__Your objective__. Transcribe the listing in full, excluding any pictures.

__Dataset records__.
►
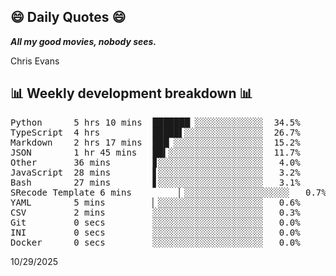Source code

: ## 😄 Daily Quotes 😄

_**All my good movies, nobody sees.**_

Chris Evans



## 📊 Weekly development breakdown 📊

<pre>Python      5 hrs 10 mins  ███████▏░░░░░░░░░░░░░  34.5%
TypeScript  4 hrs          █████▌░░░░░░░░░░░░░░░  26.7%
Markdown    2 hrs 17 mins  ███▏░░░░░░░░░░░░░░░░░  15.2%
JSON        1 hr 45 mins   ██▍░░░░░░░░░░░░░░░░░░  11.7%
Other       36 mins        ▊░░░░░░░░░░░░░░░░░░░░   4.0%
JavaScript  28 mins        ▋░░░░░░░░░░░░░░░░░░░░   3.2%
Bash        27 mins        ▋░░░░░░░░░░░░░░░░░░░░   3.1%
SRecode Template 6 mins         ▏░░░░░░░░░░░░░░░░░░░░   0.7%
YAML        5 mins         ▏░░░░░░░░░░░░░░░░░░░░   0.6%
CSV         2 mins         ░░░░░░░░░░░░░░░░░░░░░   0.3%
Git         0 secs         ░░░░░░░░░░░░░░░░░░░░░   0.0%
INI         0 secs         ░░░░░░░░░░░░░░░░░░░░░   0.0%
Docker      0 secs         ░░░░░░░░░░░░░░░░░░░░░   0.0%</pre>

10/29/2025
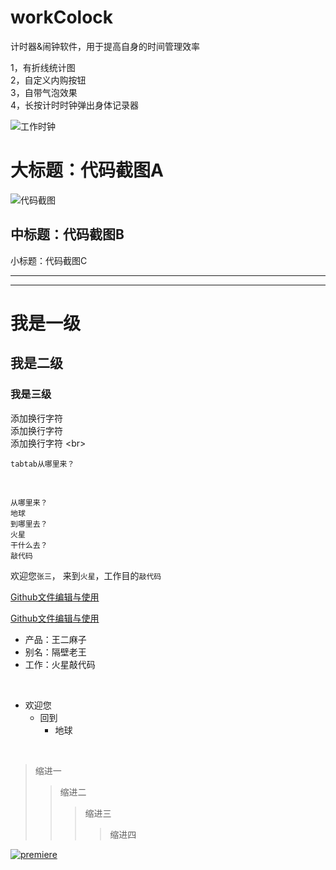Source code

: # workColock
计时器&amp;闹钟软件，用于提高自身的时间管理效率

1，有折线统计图<br>
2，自定义内购按钮 <br>
3，自带气泡效果<br>
4，长按计时时钟弹出身体记录器<br>

![工作时钟](https://github.com/StevenGardnerGMJ/workColock/blob/master/PomodoroWork/Assets.xcassets/AppIcon.appiconset/workTimeriPhoneApp_60pt%402x.png)

大标题：代码截图A
====================
![代码截图](https://thumbnail0.baidupcs.com/thumbnail/e8a6e7f3d6c947631d7b5933e5b251b5?fid=1913173841-250528-978665268343321&time=1537840800&rt=sh&sign=FDTAER-DCb740ccc5511e5e8fedcff06b081203-f6Yzke9MMHoF4MfpT4zB0rzDKuY%3D&expires=8h&chkv=0&chkbd=0&chkpc=&dp-logid=6202702201150096397&dp-callid=0&size=c710_u400&quality=100&vuk=-&ft=video)


中标题：代码截图B
-----------------


小标题：代码截图C
***************

________________


# 我是一级
## 我是二级
### 我是三级


添加换行字符 <br>
添加换行字符 <br/>
添加换行字符 \<br>

    tabtab从哪里来？
<br/>

    从哪里来？
    地球
    到哪里去？
    火星
    干什么去？
    敲代码

欢迎您`张三`， 来到`火星`，工作目的`敲代码`


[Github文件编辑与使用](https://blog.csdn.net/ljc_563812704/article/details/53464039)

[Github文件编辑与使用](https://blog.csdn.net/ljc_563812704/article/details/53464039 "带有鼠标提示：github文件编辑与使用")


* 产品：王二麻子
* 别名：隔壁老王
* 工作：火星敲代码

<br/>

* 欢迎您
    * 回到
        * 地球
<br/>

>缩进一
>>缩进二
>>>缩进三
>>>>缩进四



 [![premiere](http://www.xpgod.com/mac/uploadfile/2017/0809/20170809101428729.jpg)](https://blog.csdn.net/weixin_40194167/article/details/82148028)









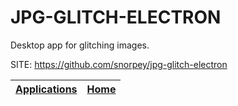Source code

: # JPG-GLITCH-ELECTRON

 Desktop app for glitching images.

 SITE: https://github.com/snorpey/jpg-glitch-electron

 | [Applications](https://portable-linux-apps.github.io/apps.html) | [Home](https://portable-linux-apps.github.io)
 | --- | --- |
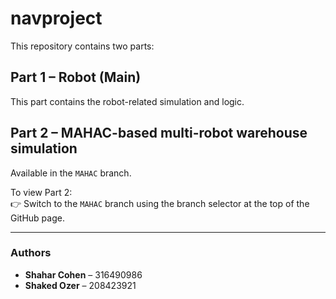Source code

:# navproject

This repository contains two parts:

## Part 1 – Robot (Main)
This part contains the robot-related simulation and logic.  


## Part 2 – MAHAC-based multi-robot warehouse simulation
Available in the `MAHAC` branch.

To view Part 2:  
👉 Switch to the `MAHAC` branch using the branch selector at the top of the GitHub page.

---

### Authors

- **Shahar Cohen** – 316490986  
- **Shaked Ozer** – 208423921

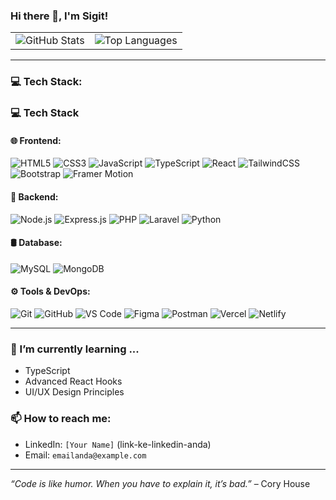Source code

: ### Hi there 👋, I'm Sigit!

<table align="center">
  <tr>
    <td align="center">
      <img src="https://github-readme-stats.vercel.app/api?username=Sigiitttt&show_icons=true&theme=tokyonight&hide_border=true&count_private=true" alt="GitHub Stats" />
    </td>
    <td align="center">
      <img src="https://github-readme-stats.vercel.app/api/top-langs/?username=Sigiitttt&layout=compact&theme=tokyonight&hide_border=true" alt="Top Languages" />
    </td>
  </tr>
</table>

---

### 💻 Tech Stack:
### 💻 Tech Stack

#### 🌐 Frontend:

![HTML5](https://img.shields.io/badge/html5-%23E34F26.svg?style=for-the-badge&logo=html5&logoColor=white)
![CSS3](https://img.shields.io/badge/css3-%231572B6.svg?style=for-the-badge&logo=css3&logoColor=white)
![JavaScript](https://img.shields.io/badge/javascript-%23323330.svg?style=for-the-badge&logo=javascript&logoColor=%23F7DF1E)
![TypeScript](https://img.shields.io/badge/typescript-%23007ACC.svg?style=for-the-badge&logo=typescript&logoColor=white)
![React](https://img.shields.io/badge/react-%2320232a.svg?style=for-the-badge&logo=react&logoColor=%2361DAFB)
![TailwindCSS](https://img.shields.io/badge/tailwindcss-%2338B2AC.svg?style=for-the-badge&logo=tailwind-css&logoColor=white)
![Bootstrap](https://img.shields.io/badge/bootstrap-%237952B3.svg?style=for-the-badge&logo=bootstrap&logoColor=white)
![Framer Motion](https://img.shields.io/badge/framer%20motion-%230055FF.svg?style=for-the-badge&logo=framer&logoColor=white)

#### 🧠 Backend:

![Node.js](https://img.shields.io/badge/node.js-6DA55F?style=for-the-badge&logo=node.js&logoColor=white)
![Express.js](https://img.shields.io/badge/express.js-%23404d59.svg?style=for-the-badge&logo=express&logoColor=%2361DAFB)
![PHP](https://img.shields.io/badge/php-%23777BB4.svg?style=for-the-badge&logo=php&logoColor=white)
![Laravel](https://img.shields.io/badge/laravel-%23FF2D20.svg?style=for-the-badge&logo=laravel&logoColor=white)
![Python](https://img.shields.io/badge/python-3670A0?style=for-the-badge&logo=python&logoColor=ffdd54)

#### 🛢️ Database:

![MySQL](https://img.shields.io/badge/mysql-%2300f.svg?style=for-the-badge&logo=mysql&logoColor=white)
![MongoDB](https://img.shields.io/badge/mongodb-%2347A248.svg?style=for-the-badge&logo=mongodb&logoColor=white)

#### ⚙️ Tools & DevOps:

![Git](https://img.shields.io/badge/git-%23F05033.svg?style=for-the-badge&logo=git&logoColor=white)
![GitHub](https://img.shields.io/badge/github-%23121011.svg?style=for-the-badge&logo=github&logoColor=white)
![VS Code](https://img.shields.io/badge/VS%20Code-%23007ACC.svg?style=for-the-badge&logo=visual-studio-code&logoColor=white)
![Figma](https://img.shields.io/badge/figma-%23000000.svg?style=for-the-badge&logo=figma&logoColor=white)
![Postman](https://img.shields.io/badge/postman-%23FF6C37.svg?style=for-the-badge&logo=postman&logoColor=white)
![Vercel](https://img.shields.io/badge/vercel-%23000000.svg?style=for-the-badge&logo=vercel&logoColor=white)
![Netlify](https://img.shields.io/badge/netlify-%23000000.svg?style=for-the-badge&logo=netlify&logoColor=white)

---

### 🌱 I’m currently learning ...
- TypeScript
- Advanced React Hooks
- UI/UX Design Principles

### 📫 How to reach me:
- LinkedIn: `[Your Name]` (link-ke-linkedin-anda)
- Email: `emailanda@example.com`

---

*“Code is like humor. When you have to explain it, it’s bad.”* – Cory House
◄
__Exercise result__.
Source code

: ## 😄 Daily Quotes 😄

_**All my good movies, nobody sees.**_

Chris Evans



## 📊 Weekly development breakdown 📊

<pre>Python      5 hrs 10 mins  ███████▏░░░░░░░░░░░░░  34.5%
TypeScript  4 hrs          █████▌░░░░░░░░░░░░░░░  26.7%
Markdown    2 hrs 17 mins  ███▏░░░░░░░░░░░░░░░░░  15.2%
JSON        1 hr 45 mins   ██▍░░░░░░░░░░░░░░░░░░  11.7%
Other       36 mins        ▊░░░░░░░░░░░░░░░░░░░░   4.0%
JavaScript  28 mins        ▋░░░░░░░░░░░░░░░░░░░░   3.2%
Bash        27 mins        ▋░░░░░░░░░░░░░░░░░░░░   3.1%
SRecode Template 6 mins         ▏░░░░░░░░░░░░░░░░░░░░   0.7%
YAML        5 mins         ▏░░░░░░░░░░░░░░░░░░░░   0.6%
CSV         2 mins         ░░░░░░░░░░░░░░░░░░░░░   0.3%
Git         0 secs         ░░░░░░░░░░░░░░░░░░░░░   0.0%
INI         0 secs         ░░░░░░░░░░░░░░░░░░░░░   0.0%
Docker      0 secs         ░░░░░░░░░░░░░░░░░░░░░   0.0%</pre>

10/29/2025
Source code

: # workColock
计时器&amp;闹钟软件，用于提高自身的时间管理效率

1，有折线统计图<br>
2，自定义内购按钮 <br>
3，自带气泡效果<br>
4，长按计时时钟弹出身体记录器<br>

![工作时钟](https://github.com/StevenGardnerGMJ/workColock/blob/master/PomodoroWork/Assets.xcassets/AppIcon.appiconset/workTimeriPhoneApp_60pt%402x.png)

大标题：代码截图A
====================
![代码截图](https://thumbnail0.baidupcs.com/thumbnail/e8a6e7f3d6c947631d7b5933e5b251b5?fid=1913173841-250528-978665268343321&time=1537840800&rt=sh&sign=FDTAER-DCb740ccc5511e5e8fedcff06b081203-f6Yzke9MMHoF4MfpT4zB0rzDKuY%3D&expires=8h&chkv=0&chkbd=0&chkpc=&dp-logid=6202702201150096397&dp-callid=0&size=c710_u400&quality=100&vuk=-&ft=video)


中标题：代码截图B
-----------------


小标题：代码截图C
***************

________________


# 我是一级
## 我是二级
### 我是三级


添加换行字符 <br>
添加换行字符 <br/>
添加换行字符 \<br>

    tabtab从哪里来？
<br/>

    从哪里来？
    地球
    到哪里去？
    火星
    干什么去？
    敲代码

欢迎您`张三`， 来到`火星`，工作目的`敲代码`


[Github文件编辑与使用](https://blog.csdn.net/ljc_563812704/article/details/53464039)

[Github文件编辑与使用](https://blog.csdn.net/ljc_563812704/article/details/53464039 "带有鼠标提示：github文件编辑与使用")


* 产品：王二麻子
* 别名：隔壁老王
* 工作：火星敲代码

<br/>

* 欢迎您
    * 回到
        * 地球
<br/>

>缩进一
>>缩进二
>>>缩进三
>>>>缩进四



 [![premiere](http://www.xpgod.com/mac/uploadfile/2017/0809/20170809101428729.jpg)](https://blog.csdn.net/weixin_40194167/article/details/82148028)









Source code

: # JPG-GLITCH-ELECTRON

 Desktop app for glitching images.

 SITE: https://github.com/snorpey/jpg-glitch-electron

 | [Applications](https://portable-linux-apps.github.io/apps.html) | [Home](https://portable-linux-apps.github.io)
 | --- | --- |
Source code

:# navproject

This repository contains two parts:

## Part 1 – Robot (Main)
This part contains the robot-related simulation and logic.  


## Part 2 – MAHAC-based multi-robot warehouse simulation
Available in the `MAHAC` branch.

To view Part 2:  
👉 Switch to the `MAHAC` branch using the branch selector at the top of the GitHub page.

---

### Authors

- **Shahar Cohen** – 316490986  
- **Shaked Ozer** – 208423921

Source code

: ### Hi there 👋, I'm Sigit!

<table align="center">
  <tr>
    <td align="center">
      <img src="https://github-readme-stats.vercel.app/api?username=Sigiitttt&show_icons=true&theme=tokyonight&hide_border=true&count_private=true" alt="GitHub Stats" />
    </td>
    <td align="center">
      <img src="https://github-readme-stats.vercel.app/api/top-langs/?username=Sigiitttt&layout=compact&theme=tokyonight&hide_border=true" alt="Top Languages" />
    </td>
  </tr>
</table>

---

### 💻 Tech Stack:
### 💻 Tech Stack

#### 🌐 Frontend:

![HTML5](https://img.shields.io/badge/html5-%23E34F26.svg?style=for-the-badge&logo=html5&logoColor=white)
![CSS3](https://img.shields.io/badge/css3-%231572B6.svg?style=for-the-badge&logo=css3&logoColor=white)
![JavaScript](https://img.shields.io/badge/javascript-%23323330.svg?style=for-the-badge&logo=javascript&logoColor=%23F7DF1E)
![TypeScript](https://img.shields.io/badge/typescript-%23007ACC.svg?style=for-the-badge&logo=typescript&logoColor=white)
![React](https://img.shields.io/badge/react-%2320232a.svg?style=for-the-badge&logo=react&logoColor=%2361DAFB)
![TailwindCSS](https://img.shields.io/badge/tailwindcss-%2338B2AC.svg?style=for-the-badge&logo=tailwind-css&logoColor=white)
![Bootstrap](https://img.shields.io/badge/bootstrap-%237952B3.svg?style=for-the-badge&logo=bootstrap&logoColor=white)
![Framer Motion](https://img.shields.io/badge/framer%20motion-%230055FF.svg?style=for-the-badge&logo=framer&logoColor=white)

#### 🧠 Backend:

![Node.js](https://img.shields.io/badge/node.js-6DA55F?style=for-the-badge&logo=node.js&logoColor=white)
![Express.js](https://img.shields.io/badge/express.js-%23404d59.svg?style=for-the-badge&logo=express&logoColor=%2361DAFB)
![PHP](https://img.shields.io/badge/php-%23777BB4.svg?style=for-the-badge&logo=php&logoColor=white)
![Laravel](https://img.shields.io/badge/laravel-%23FF2D20.svg?style=for-the-badge&logo=laravel&logoColor=white)
![Python](https://img.shields.io/badge/python-3670A0?style=for-the-badge&logo=python&logoColor=ffdd54)

#### 🛢️ Database:

![MySQL](https://img.shields.io/badge/mysql-%2300f.svg?style=for-the-badge&logo=mysql&logoColor=white)
![MongoDB](https://img.shields.io/badge/mongodb-%2347A248.svg?style=for-the-badge&logo=mongodb&logoColor=white)

#### ⚙️ Tools & DevOps:

![Git](https://img.shields.io/badge/git-%23F05033.svg?style=for-the-badge&logo=git&logoColor=white)
![GitHub](https://img.shields.io/badge/github-%23121011.svg?style=for-the-badge&logo=github&logoColor=white)
![VS Code](https://img.shields.io/badge/VS%20Code-%23007ACC.svg?style=for-the-badge&logo=visual-studio-code&logoColor=white)
![Figma](https://img.shields.io/badge/figma-%23000000.svg?style=for-the-badge&logo=figma&logoColor=white)
![Postman](https://img.shields.io/badge/postman-%23FF6C37.svg?style=for-the-badge&logo=postman&logoColor=white)
![Vercel](https://img.shields.io/badge/vercel-%23000000.svg?style=for-the-badge&logo=vercel&logoColor=white)
![Netlify](https://img.shields.io/badge/netlify-%23000000.svg?style=for-the-badge&logo=netlify&logoColor=white)

---

### 🌱 I’m currently learning ...
- TypeScript
- Advanced React Hooks
- UI/UX Design Principles

### 📫 How to reach me:
- LinkedIn: `[Your Name]` (link-ke-linkedin-anda)
- Email: `emailanda@example.com`

---

*“Code is like humor. When you have to explain it, it’s bad.”* – Cory House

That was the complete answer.